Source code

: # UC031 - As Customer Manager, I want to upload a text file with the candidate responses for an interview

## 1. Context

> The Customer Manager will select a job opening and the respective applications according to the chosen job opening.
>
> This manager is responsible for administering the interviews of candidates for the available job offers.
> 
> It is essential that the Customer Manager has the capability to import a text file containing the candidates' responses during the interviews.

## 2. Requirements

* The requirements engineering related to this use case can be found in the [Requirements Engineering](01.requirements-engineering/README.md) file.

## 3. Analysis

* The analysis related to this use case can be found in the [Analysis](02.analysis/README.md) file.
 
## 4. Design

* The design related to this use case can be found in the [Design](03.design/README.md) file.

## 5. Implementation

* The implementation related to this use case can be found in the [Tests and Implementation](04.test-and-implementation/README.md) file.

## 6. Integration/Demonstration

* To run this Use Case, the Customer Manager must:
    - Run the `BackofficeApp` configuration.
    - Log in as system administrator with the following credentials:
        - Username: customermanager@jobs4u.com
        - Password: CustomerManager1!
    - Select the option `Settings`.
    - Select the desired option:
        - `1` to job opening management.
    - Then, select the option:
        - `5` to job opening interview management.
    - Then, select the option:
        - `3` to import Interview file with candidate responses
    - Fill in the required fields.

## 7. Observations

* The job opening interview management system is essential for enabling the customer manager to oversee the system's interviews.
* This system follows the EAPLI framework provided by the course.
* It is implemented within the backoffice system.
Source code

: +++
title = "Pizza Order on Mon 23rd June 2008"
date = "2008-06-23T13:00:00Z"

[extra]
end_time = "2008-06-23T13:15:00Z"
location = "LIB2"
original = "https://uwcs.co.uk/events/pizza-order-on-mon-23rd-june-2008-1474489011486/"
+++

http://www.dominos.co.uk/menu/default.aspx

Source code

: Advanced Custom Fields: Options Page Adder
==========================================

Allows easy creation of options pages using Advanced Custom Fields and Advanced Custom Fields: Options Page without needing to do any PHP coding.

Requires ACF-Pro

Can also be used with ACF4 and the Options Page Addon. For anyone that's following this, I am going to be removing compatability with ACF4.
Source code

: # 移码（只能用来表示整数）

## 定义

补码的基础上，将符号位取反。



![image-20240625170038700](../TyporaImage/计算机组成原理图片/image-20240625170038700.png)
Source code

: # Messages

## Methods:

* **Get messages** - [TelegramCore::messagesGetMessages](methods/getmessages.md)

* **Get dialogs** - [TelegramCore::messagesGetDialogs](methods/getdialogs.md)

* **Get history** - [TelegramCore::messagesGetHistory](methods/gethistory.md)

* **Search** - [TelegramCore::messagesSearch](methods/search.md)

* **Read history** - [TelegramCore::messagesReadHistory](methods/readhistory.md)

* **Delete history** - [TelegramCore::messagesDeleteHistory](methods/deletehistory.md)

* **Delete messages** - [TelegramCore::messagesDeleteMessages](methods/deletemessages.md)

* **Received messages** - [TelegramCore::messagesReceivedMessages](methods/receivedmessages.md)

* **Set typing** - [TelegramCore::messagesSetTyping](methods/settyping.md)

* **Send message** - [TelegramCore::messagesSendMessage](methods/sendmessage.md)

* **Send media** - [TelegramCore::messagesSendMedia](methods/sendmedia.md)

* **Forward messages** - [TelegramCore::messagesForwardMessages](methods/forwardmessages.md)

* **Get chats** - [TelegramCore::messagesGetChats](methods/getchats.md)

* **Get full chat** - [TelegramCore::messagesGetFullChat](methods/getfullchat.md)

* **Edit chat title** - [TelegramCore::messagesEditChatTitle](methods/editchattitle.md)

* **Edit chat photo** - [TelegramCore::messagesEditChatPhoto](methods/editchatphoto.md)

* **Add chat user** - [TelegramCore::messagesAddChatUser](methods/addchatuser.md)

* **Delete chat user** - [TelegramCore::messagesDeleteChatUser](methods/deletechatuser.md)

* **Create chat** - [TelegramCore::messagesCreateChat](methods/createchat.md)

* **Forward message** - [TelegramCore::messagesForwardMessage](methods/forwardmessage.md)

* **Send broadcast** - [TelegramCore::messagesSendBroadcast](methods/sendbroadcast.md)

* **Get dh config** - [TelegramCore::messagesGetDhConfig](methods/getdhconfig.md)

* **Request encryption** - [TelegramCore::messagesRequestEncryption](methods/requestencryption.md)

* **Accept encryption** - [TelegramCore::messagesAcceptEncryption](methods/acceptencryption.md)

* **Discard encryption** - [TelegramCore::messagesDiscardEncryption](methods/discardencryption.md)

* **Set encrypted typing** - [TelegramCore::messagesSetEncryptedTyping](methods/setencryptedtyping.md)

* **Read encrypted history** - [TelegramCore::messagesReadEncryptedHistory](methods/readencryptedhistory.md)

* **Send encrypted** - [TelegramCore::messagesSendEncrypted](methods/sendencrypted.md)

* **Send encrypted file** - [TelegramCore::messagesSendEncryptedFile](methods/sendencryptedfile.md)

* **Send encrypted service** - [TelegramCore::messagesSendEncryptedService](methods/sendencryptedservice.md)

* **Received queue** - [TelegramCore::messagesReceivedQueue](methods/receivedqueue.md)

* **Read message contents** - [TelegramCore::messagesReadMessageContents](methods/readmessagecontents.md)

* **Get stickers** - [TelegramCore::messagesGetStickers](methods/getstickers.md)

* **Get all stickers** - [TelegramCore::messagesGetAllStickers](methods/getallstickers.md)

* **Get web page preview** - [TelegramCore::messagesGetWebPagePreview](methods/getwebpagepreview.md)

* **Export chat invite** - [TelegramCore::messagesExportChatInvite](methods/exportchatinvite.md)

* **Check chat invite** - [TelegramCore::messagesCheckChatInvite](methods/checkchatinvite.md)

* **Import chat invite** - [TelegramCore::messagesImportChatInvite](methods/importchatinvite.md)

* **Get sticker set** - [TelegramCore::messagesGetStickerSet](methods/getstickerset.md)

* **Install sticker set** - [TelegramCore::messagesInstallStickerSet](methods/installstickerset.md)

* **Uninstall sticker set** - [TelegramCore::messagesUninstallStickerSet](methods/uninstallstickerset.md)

◆ Requirement ◆
Could you give the records above again, exactly and in full?

◆ Solution ◆
Source code

: # UC031 - As Customer Manager, I want to upload a text file with the candidate responses for an interview

## 1. Context

> The Customer Manager will select a job opening and the respective applications according to the chosen job opening.
>
> This manager is responsible for administering the interviews of candidates for the available job offers.
> 
> It is essential that the Customer Manager has the capability to import a text file containing the candidates' responses during the interviews.

## 2. Requirements

* The requirements engineering related to this use case can be found in the [Requirements Engineering](01.requirements-engineering/README.md) file.

## 3. Analysis

* The analysis related to this use case can be found in the [Analysis](02.analysis/README.md) file.
 
## 4. Design

* The design related to this use case can be found in the [Design](03.design/README.md) file.

## 5. Implementation

* The implementation related to this use case can be found in the [Tests and Implementation](04.test-and-implementation/README.md) file.

## 6. Integration/Demonstration

* To run this Use Case, the Customer Manager must:
    - Run the `BackofficeApp` configuration.
    - Log in as system administrator with the following credentials:
        - Username: customermanager@jobs4u.com
        - Password: CustomerManager1!
    - Select the option `Settings`.
    - Select the desired option:
        - `1` to job opening management.
    - Then, select the option:
        - `5` to job opening interview management.
    - Then, select the option:
        - `3` to import Interview file with candidate responses
    - Fill in the required fields.

## 7. Observations

* The job opening interview management system is essential for enabling the customer manager to oversee the system's interviews.
* This system follows the EAPLI framework provided by the course.
* It is implemented within the backoffice system.
Source code

: +++
title = "Pizza Order on Mon 23rd June 2008"
date = "2008-06-23T13:00:00Z"

[extra]
end_time = "2008-06-23T13:15:00Z"
location = "LIB2"
original = "https://uwcs.co.uk/events/pizza-order-on-mon-23rd-june-2008-1474489011486/"
+++

http://www.dominos.co.uk/menu/default.aspx

Source code

: Advanced Custom Fields: Options Page Adder
==========================================

Allows easy creation of options pages using Advanced Custom Fields and Advanced Custom Fields: Options Page without needing to do any PHP coding.

Requires ACF-Pro

Can also be used with ACF4 and the Options Page Addon. For anyone that's following this, I am going to be removing compatability with ACF4.
Source code

: # 移码（只能用来表示整数）

## 定义

补码的基础上，将符号位取反。



![image-20240625170038700](../TyporaImage/计算机组成原理图片/image-20240625170038700.png)
Source code

: # Messages

## Methods:

* **Get messages** - [TelegramCore::messagesGetMessages](methods/getmessages.md)

* **Get dialogs** - [TelegramCore::messagesGetDialogs](methods/getdialogs.md)

* **Get history** - [TelegramCore::messagesGetHistory](methods/gethistory.md)

* **Search** - [TelegramCore::messagesSearch](methods/search.md)

* **Read history** - [TelegramCore::messagesReadHistory](methods/readhistory.md)

* **Delete history** - [TelegramCore::messagesDeleteHistory](methods/deletehistory.md)

* **Delete messages** - [TelegramCore::messagesDeleteMessages](methods/deletemessages.md)

* **Received messages** - [TelegramCore::messagesReceivedMessages](methods/receivedmessages.md)

* **Set typing** - [TelegramCore::messagesSetTyping](methods/settyping.md)

* **Send message** - [TelegramCore::messagesSendMessage](methods/sendmessage.md)

* **Send media** - [TelegramCore::messagesSendMedia](methods/sendmedia.md)

* **Forward messages** - [TelegramCore::messagesForwardMessages](methods/forwardmessages.md)

* **Get chats** - [TelegramCore::messagesGetChats](methods/getchats.md)

* **Get full chat** - [TelegramCore::messagesGetFullChat](methods/getfullchat.md)

* **Edit chat title** - [TelegramCore::messagesEditChatTitle](methods/editchattitle.md)

* **Edit chat photo** - [TelegramCore::messagesEditChatPhoto](methods/editchatphoto.md)

* **Add chat user** - [TelegramCore::messagesAddChatUser](methods/addchatuser.md)

* **Delete chat user** - [TelegramCore::messagesDeleteChatUser](methods/deletechatuser.md)

* **Create chat** - [TelegramCore::messagesCreateChat](methods/createchat.md)

* **Forward message** - [TelegramCore::messagesForwardMessage](methods/forwardmessage.md)

* **Send broadcast** - [TelegramCore::messagesSendBroadcast](methods/sendbroadcast.md)

* **Get dh config** - [TelegramCore::messagesGetDhConfig](methods/getdhconfig.md)

* **Request encryption** - [TelegramCore::messagesRequestEncryption](methods/requestencryption.md)

* **Accept encryption** - [TelegramCore::messagesAcceptEncryption](methods/acceptencryption.md)

* **Discard encryption** - [TelegramCore::messagesDiscardEncryption](methods/discardencryption.md)

* **Set encrypted typing** - [TelegramCore::messagesSetEncryptedTyping](methods/setencryptedtyping.md)

* **Read encrypted history** - [TelegramCore::messagesReadEncryptedHistory](methods/readencryptedhistory.md)

* **Send encrypted** - [TelegramCore::messagesSendEncrypted](methods/sendencrypted.md)

* **Send encrypted file** - [TelegramCore::messagesSendEncryptedFile](methods/sendencryptedfile.md)

* **Send encrypted service** - [TelegramCore::messagesSendEncryptedService](methods/sendencryptedservice.md)

* **Received queue** - [TelegramCore::messagesReceivedQueue](methods/receivedqueue.md)

* **Read message contents** - [TelegramCore::messagesReadMessageContents](methods/readmessagecontents.md)

* **Get stickers** - [TelegramCore::messagesGetStickers](methods/getstickers.md)

* **Get all stickers** - [TelegramCore::messagesGetAllStickers](methods/getallstickers.md)

* **Get web page preview** - [TelegramCore::messagesGetWebPagePreview](methods/getwebpagepreview.md)

* **Export chat invite** - [TelegramCore::messagesExportChatInvite](methods/exportchatinvite.md)

* **Check chat invite** - [TelegramCore::messagesCheckChatInvite](methods/checkchatinvite.md)

* **Import chat invite** - [TelegramCore::messagesImportChatInvite](methods/importchatinvite.md)

* **Get sticker set** - [TelegramCore::messagesGetStickerSet](methods/getstickerset.md)

* **Install sticker set** - [TelegramCore::messagesInstallStickerSet](methods/installstickerset.md)

* **Uninstall sticker set** - [TelegramCore::messagesUninstallStickerSet](methods/uninstallstickerset.md)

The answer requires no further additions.